Now thriller writers are not only heavily into
characterisation but abnormal psychology, and Richard
Harris is no exception as he goes about The Business of Murder at
the Duchess. He does of course observe the
Christie ground rules of keeping the audience guessing
and he does take an awfully long time to set the whole
thing up in the first act, when we are far from certain
about the connection between his three characters - the
creepy, slimy Stone, the lady television playwright whom
he has persuaded to visit his flat to give advice about
his dying wife’s own writing capabilities, and the
jovial but cynical police superintendent who has
likewise called by request to investigate a drug’s
matter connected with Stone’s son.
But after the interval matters perk up and
considerably, spurred by our realisation that there is
no wife, no son, that the relationship between
playwright and policeman is very close indeed and that
both of them have an even darker relationship with
Stone, who turns out to be a man broken by his arrest
for a murder of which he was innocent, the event being
dramatised for all the nation to see by the playwright.

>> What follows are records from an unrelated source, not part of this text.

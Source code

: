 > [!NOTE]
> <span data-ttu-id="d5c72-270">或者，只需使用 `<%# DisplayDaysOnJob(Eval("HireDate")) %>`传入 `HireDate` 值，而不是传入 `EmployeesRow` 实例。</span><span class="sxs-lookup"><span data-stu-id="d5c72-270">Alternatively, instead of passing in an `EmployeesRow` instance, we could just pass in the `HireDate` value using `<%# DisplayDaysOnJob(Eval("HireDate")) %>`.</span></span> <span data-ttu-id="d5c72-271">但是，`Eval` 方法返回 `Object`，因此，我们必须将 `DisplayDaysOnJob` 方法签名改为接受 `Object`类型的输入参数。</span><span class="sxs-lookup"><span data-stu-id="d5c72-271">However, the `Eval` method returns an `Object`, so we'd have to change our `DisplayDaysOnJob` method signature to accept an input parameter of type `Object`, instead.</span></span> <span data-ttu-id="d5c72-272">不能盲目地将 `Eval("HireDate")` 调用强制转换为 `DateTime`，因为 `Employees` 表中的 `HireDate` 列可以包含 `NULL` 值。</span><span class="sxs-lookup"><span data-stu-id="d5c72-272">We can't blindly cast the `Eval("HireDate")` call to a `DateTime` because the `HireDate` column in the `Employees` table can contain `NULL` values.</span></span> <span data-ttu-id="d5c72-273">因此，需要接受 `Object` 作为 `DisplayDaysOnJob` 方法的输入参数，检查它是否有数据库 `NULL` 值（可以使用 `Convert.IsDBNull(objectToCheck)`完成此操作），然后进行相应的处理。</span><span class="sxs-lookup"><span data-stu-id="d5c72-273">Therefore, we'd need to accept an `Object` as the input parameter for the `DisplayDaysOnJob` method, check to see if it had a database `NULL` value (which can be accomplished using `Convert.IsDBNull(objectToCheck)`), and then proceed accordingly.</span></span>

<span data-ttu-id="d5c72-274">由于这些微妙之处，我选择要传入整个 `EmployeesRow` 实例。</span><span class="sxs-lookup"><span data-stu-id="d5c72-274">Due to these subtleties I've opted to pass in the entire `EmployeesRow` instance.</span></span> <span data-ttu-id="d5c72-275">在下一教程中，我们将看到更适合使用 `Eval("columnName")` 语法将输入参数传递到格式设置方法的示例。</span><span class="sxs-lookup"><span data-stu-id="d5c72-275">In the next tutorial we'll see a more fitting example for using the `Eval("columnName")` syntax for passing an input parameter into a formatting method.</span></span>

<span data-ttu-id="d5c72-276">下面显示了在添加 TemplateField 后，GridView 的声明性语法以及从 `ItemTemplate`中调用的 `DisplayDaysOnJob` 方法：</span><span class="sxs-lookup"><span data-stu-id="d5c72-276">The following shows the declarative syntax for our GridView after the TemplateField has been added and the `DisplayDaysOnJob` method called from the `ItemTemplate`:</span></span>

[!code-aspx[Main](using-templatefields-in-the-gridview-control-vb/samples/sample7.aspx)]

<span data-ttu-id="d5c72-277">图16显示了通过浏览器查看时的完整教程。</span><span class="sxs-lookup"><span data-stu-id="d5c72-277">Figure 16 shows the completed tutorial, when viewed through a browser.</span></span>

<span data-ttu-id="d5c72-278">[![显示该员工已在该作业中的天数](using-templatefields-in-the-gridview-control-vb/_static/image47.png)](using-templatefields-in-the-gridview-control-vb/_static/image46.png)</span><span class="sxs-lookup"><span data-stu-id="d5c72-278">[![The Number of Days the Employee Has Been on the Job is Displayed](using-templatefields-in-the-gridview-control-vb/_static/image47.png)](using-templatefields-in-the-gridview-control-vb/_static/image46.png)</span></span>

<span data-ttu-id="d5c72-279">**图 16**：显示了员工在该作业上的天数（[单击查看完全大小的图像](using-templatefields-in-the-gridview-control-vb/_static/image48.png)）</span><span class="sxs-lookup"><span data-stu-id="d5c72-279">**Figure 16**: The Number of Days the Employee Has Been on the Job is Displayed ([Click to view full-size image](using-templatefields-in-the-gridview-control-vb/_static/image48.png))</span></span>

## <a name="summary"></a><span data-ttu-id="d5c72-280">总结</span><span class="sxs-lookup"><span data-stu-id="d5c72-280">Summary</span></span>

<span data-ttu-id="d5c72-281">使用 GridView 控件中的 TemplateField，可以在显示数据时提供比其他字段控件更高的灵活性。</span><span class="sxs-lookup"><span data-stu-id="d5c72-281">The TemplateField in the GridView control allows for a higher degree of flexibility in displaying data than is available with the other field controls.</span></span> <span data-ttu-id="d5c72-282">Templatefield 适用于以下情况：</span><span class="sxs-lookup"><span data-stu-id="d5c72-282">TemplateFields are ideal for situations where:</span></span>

What we are observing is Stone’s revenge, an
elaborate framing of his two enemies, and Francis
Matthews makes an excellent job of depicting Stone’s
concealed glee at his own cleverness, with Lynette
Davies as the writer gradually losing her cool and
George Sewell as the tough copper who refuses to get
rattled. It is a play with some disturbing
moral undertones beneath its surface trickery, tightly
directed by Hugh Goldie in John Page’s humdrum suburban
setting.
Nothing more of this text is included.